Quelques commentaires sur cet article, donc...
Mode de scrutin désuet: Le simple fait que l'on doive considérer la disparition ou l'alliance de partis aux intérêts divergents dans le seul but de contrer l'appui monolithique de la collectivité anglophone-allophone aux libéraux est un puissant plaidoyer pour le changement du mode de scrutin désuet. Jean Charest était passé maître dans le recours au cynisme (et sa conséquence, un faible taux de participation, comme en 2008) comme arme électorale. Notre mode de scrutin désuet le permet. Qu'importe si un parti remporte les élections avec l'appui de 27% de la population habilitée à voter. Juste à en écoeurer, à en décourager une bonne partie et laisser la division du vote faire le reste. Sans compter que les Libéraux comptent toujours sur une bonne part de la presse qui lui est indécemment complaisante...
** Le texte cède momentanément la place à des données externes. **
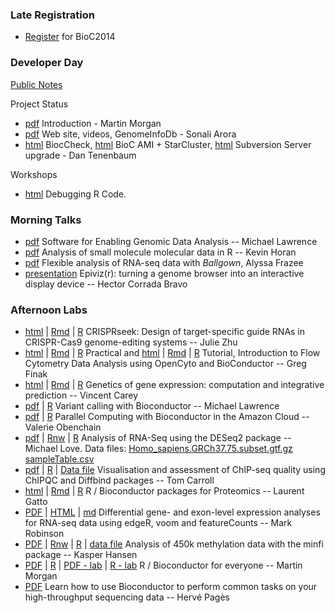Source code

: ### Late Registration

- [Register](https://register.bioconductor.org/BioC2014/) for BioC2014

### Developer Day

[Public Notes](https://docs.google.com/document/d/1l7WyS7z8O-qKd-sCMsWdVsNHRVDP4TqrGcMLMHlEwog/edit?usp=sharing)

Project Status

- [pdf](DeveloperDayIntroduction.pdf) Introduction - Martin Morgan
- [pdf](Sonali_bioc_beamer.pdf) Web site, videos, GenomeInfoDb - Sonali Arora
- [html](https://docs.google.com/presentation/d/1TDpr9kfA_UzIzp0NGIpeRc8iKjer_FbjnPMPr7D570A/edit?usp=sharing
) BiocCheck,
  [html](https://docs.google.com/presentation/d/1_jylew2T4AQ2RVPOJe6LYPpv0q9lw_FIQLKMA10idl4/edit?usp=sharing)
BioC AMI + StarCluster,
  [html](https://docs.google.com/presentation/d/1_KN_FLXlzcY_iaOlo6Xer-3m_hAFPDhpelF4NalyFQA/edit?usp=sharing)
Subversion Server upgrade - Dan Tenenbaum

Workshops

- [html](https://docs.google.com/presentation/d/1v8mmuTCZJpU_0EmAgGAfoDXF3zG8GICMeXR-1d8WfRY/edit?usp=sharing) Debugging R Code.

### Morning Talks

- [pdf](Lawrence_Talk.pdf) Software for Enabling Genomic Data Analysis -- Michael Lawrence
- [pdf](Horan.pdf) Analysis of small molecule molecular data in R -- Kevin Horan
- [pdf](Frazee.pdf) Flexible analysis of RNA-seq data with _Ballgown_, Alyssa Frazee
- [presentation](http://epiviz.github.io/bioc2014/) Epiviz(r): turning a genome browser into an interactive display device -- Hector Corrada Bravo

### Afternoon Labs

- [html](CRISPRdemo.html) | [Rmd](CRISPRdemo.Rmd) | [R](CRISPRdemo.R)
  CRISPRseek: Design of target-specific guide RNAs in CRISPR-Cas9
  genome-editing systems -- Julie Zhu
- [html](OpenCytoPracticalComponent.html) | [Rmd](OpenCytoPracticalComponent.Rmd) | [R](OpenCytoPracticalComponent.R) Practical and 
  [html](OpenCytoTutorial.html) | [Rmd](OpenCytoTutorial.Rmd) | [R](OpenCytoTutorial.R) Tutorial,
  Introduction to Flow Cytometry Data Analysis using OpenCyto and BioConductor -- Greg Finak
- [html](eqtl2014.html) | [Rmd](eqtl2014.Rmd) | [R](eqtl2014.R) Genetics of gene expression: computation and integrative prediction -- Vincent Carey
- [pdf](Lawrence_Tutorial.pdf) | [R](Lawrence_Tutorial.R) Variant calling with Bioconductor -- Michael Lawrence
- [pdf](ParallelBioc.pdf) | [R](ParallelBioc.R) Parallel Computing with Bioconductor in the Amazon Cloud -- Valerie Obenchain
- [pdf](RNA-Seq-Analysis-Lab.pdf) | [Rnw](RNA-Seq-Analysis-Lab.Rnw) | [R](RNA-Seq-Analysis-Lab.R) Analysis of RNA-Seq using the DESeq2 package -- Michael Love.
  Data files: [Homo_sapiens.GRCh37.75.subset.gtf.gz](Homo_sapiens.GRCh37.75.subset.gtf.gz) [sampleTable.csv](sampleTable.csv)
- [pdf](Bioc2014_ChIPQC_Practical.pdf) |
  [R](Bioc2014_ChIPQC_Practical.R) | [Data file](BCell_Examples.RData)
  Visualisation and assessment of ChIP-seq quality using ChIPQC and
  Diffbind packages -- Tom Carroll
- [html](Gatto.html) | [Rmd](Gatto.Rmd) | [R](Gatto.R) R / Bioconductor packages for Proteomics -- Laurent Gatto
- [PDF](edgeR_voom_lecture.pdf) | [HTML](BioC2014_edgeR_voom.html) | [md](BioC2014_edgeR_voom.md) Differential gene- and exon-level expression analyses for RNA-seq data using edgeR, voom and featureCounts -- Mark Robinson
- [PDF](minfi_BioC2014.pdf) | [Rnw](minfi_BioC2014.Rnw) | [R](minfi_BioC2014.R) | [data file](dmrs_B1000_c02.rda)  Analysis of 450k methylation data with the minfi package -- Kasper Hansen
- [PDF](RBiocForEveryone.pdf) | [R](RBiocForEveryone.R) | [PDF - lab](RBiocForEveryone-lab.pdf) | [R - lab](RBiocForEveryone-lab.R) R / Bioconductor for everyone -- Martin Morgan
- [PDF](GenomicRangesHOWTOs.pdf) Learn how to use Bioconductor to perform common tasks on your high-throughput sequencing data -- Herv&eacute; Pag&egrave;s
Les souverainistes convaincus: Mathieu Bock-Côté évoque la possible alliance entre la CAQ et le PQ pour contrer le bloc monolithique pro PLQ. J'oppose à cela l'exemple de la campagne fédérale de 2011. Vrai qu'une large part de l'électorat s'est laissée séduire, avec raison, par le bon Jack Layton. On ne doit pas oublier cependant que malgré la vague orange, 23.4% de l'électorat au Québec a appuyé le Bloc québécois. Il y a un segment de 20-25% de l'électorat au Québec qui est résolument souverainiste et qui ne fera aucun compromis sur cette question. Personnellement, si le Bloc n'avait pas présenté de candidat dans mon comté, je n'aurais tout simplement pas voté (je me serais déplacé pour annuler mon vote). Encore plus cette fois alors que le NPD, fédéraliste centralisateur, pro multiculturalisme, est dirigé par un ancien avocat d'Alliance-Québec qui se vante d'avoir appuyé les Libéraux corrompus (c'est la même équipe que Charest à peu de choses près) et pros austérité (au Trésor, Coiteux est un disciple de la gestion de l'état à la façon des Mike Harris et Tony Clement) de Couillard. Jamais, au grand jamais je n'appuierai le NPD, ni les Libéraux ou les Conservateurs.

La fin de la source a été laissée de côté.